■ **Information supplied**:
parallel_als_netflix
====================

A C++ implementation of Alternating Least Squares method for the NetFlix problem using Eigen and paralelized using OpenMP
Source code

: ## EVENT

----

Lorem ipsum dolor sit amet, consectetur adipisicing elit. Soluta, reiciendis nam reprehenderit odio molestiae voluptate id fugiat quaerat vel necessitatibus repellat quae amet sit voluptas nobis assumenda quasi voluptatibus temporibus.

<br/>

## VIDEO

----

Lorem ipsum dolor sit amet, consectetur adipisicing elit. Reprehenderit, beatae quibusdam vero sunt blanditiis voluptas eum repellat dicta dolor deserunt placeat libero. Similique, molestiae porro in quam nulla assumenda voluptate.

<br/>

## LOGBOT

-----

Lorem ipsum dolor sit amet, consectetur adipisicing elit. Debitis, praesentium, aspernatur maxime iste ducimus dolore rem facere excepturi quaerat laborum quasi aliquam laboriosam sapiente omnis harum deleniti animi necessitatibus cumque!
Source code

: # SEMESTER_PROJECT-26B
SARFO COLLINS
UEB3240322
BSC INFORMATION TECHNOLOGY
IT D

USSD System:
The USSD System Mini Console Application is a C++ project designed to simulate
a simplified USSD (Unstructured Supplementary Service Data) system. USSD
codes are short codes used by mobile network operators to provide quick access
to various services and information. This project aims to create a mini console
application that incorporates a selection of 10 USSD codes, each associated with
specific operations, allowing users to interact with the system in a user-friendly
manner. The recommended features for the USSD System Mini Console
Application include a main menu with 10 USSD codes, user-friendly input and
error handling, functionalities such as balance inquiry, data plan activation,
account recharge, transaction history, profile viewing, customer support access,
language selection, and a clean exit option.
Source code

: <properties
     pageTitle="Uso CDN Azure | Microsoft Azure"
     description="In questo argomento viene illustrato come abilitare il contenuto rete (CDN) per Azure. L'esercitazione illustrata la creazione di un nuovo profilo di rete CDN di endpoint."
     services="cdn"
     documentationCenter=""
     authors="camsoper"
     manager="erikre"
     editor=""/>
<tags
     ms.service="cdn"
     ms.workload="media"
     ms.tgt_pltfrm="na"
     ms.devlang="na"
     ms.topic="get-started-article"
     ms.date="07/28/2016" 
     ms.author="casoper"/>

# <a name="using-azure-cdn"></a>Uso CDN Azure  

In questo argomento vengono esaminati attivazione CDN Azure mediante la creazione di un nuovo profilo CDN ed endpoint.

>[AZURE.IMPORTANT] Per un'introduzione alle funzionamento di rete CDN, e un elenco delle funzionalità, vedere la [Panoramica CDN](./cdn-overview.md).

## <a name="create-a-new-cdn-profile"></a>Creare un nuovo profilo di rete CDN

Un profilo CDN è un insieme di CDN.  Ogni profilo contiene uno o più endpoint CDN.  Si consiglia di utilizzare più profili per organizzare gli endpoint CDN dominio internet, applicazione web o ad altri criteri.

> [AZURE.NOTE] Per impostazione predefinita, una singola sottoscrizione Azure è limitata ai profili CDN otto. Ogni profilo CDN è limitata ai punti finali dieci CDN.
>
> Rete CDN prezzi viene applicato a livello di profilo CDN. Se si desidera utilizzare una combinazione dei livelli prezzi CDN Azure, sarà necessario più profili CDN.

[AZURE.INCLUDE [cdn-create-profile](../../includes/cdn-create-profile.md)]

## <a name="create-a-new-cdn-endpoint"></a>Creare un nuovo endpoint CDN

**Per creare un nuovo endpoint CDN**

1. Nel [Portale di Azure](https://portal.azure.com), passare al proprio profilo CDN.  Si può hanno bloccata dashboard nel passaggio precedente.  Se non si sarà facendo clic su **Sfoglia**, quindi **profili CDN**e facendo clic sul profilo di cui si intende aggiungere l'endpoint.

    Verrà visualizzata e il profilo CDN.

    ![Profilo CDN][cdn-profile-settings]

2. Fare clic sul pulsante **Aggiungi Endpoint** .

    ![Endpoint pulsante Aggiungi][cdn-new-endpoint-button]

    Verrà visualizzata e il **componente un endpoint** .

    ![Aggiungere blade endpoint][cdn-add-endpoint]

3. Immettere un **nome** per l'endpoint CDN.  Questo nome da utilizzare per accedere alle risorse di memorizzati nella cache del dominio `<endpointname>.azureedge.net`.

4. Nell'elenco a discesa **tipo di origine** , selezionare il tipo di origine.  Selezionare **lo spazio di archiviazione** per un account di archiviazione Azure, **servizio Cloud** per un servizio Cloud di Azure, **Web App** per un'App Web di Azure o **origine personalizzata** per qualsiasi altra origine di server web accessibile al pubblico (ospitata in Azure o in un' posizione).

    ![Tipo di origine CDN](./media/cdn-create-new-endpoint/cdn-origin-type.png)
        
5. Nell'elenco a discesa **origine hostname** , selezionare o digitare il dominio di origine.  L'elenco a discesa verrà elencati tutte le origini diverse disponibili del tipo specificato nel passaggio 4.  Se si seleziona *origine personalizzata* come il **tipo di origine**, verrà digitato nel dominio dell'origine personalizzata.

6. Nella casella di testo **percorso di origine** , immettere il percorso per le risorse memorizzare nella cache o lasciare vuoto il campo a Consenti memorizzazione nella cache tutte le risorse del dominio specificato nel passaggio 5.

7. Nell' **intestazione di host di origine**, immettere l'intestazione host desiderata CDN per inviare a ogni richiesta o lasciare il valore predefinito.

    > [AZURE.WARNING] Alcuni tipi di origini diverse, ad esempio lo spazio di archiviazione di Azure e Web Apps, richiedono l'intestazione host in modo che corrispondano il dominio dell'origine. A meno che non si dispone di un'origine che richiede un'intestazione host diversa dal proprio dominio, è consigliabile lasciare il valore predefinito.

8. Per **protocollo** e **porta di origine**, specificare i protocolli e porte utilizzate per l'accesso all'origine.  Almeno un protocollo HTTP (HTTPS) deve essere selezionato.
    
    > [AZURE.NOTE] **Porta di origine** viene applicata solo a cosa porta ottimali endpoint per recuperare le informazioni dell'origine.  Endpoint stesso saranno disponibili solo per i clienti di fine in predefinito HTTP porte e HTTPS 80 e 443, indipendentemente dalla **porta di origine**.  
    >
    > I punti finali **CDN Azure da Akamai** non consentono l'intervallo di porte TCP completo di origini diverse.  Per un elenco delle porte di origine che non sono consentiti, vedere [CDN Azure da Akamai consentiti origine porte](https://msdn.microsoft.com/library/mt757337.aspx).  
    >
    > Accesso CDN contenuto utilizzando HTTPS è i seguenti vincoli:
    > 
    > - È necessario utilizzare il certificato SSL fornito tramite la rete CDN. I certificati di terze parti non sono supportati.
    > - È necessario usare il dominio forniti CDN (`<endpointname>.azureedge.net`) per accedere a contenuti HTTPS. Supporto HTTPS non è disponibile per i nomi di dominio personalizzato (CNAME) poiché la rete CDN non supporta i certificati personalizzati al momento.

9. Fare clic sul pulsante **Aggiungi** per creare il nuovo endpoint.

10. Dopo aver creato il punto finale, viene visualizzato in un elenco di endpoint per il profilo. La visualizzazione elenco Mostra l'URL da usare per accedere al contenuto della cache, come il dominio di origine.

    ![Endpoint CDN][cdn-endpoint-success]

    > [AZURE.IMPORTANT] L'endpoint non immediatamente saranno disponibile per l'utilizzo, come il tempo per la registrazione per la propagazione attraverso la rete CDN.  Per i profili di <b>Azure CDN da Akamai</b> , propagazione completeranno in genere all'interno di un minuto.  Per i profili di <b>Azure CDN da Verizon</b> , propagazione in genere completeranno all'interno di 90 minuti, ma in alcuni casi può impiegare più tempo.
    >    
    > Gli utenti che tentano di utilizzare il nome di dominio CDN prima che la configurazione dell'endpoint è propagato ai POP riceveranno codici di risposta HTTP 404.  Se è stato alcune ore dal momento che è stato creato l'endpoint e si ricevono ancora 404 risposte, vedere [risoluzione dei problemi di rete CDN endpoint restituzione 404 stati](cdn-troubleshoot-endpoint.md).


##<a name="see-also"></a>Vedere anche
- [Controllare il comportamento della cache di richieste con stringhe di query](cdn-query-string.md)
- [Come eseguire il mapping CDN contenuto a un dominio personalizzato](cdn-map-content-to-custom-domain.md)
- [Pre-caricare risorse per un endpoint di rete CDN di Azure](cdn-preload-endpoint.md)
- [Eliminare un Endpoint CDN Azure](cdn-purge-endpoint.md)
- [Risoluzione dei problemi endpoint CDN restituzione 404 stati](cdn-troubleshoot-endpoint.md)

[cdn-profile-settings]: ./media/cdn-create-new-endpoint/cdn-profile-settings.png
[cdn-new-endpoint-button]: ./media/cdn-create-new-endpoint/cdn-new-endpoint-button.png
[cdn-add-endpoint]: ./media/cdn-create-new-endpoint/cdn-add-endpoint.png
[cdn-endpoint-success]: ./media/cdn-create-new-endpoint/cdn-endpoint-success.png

■ **Your goal**:
Show each line of the material above where "predefinito" occurs.

■ **Expected answer**:
7. Nell' **intestazione di host di origine**, immettere l'intestazione host desiderata CDN per inviare a ogni richiesta o lasciare il valore predefinito.
    > [AZURE.WARNING] Alcuni tipi di origini diverse, ad esempio lo spazio di archiviazione di Azure e Web Apps, richiedono l'intestazione host in modo che corrispondano il dominio dell'origine. A meno che non si dispone di un'origine che richiede un'intestazione host diversa dal proprio dominio, è consigliabile lasciare il valore predefinito.
    > [AZURE.NOTE] **Porta di origine** viene applicata solo a cosa porta ottimali endpoint per recuperare le informazioni dell'origine.  Endpoint stesso saranno disponibili solo per i clienti di fine in predefinito HTTP porte e HTTPS 80 e 443, indipendentemente dalla **porta di origine**.  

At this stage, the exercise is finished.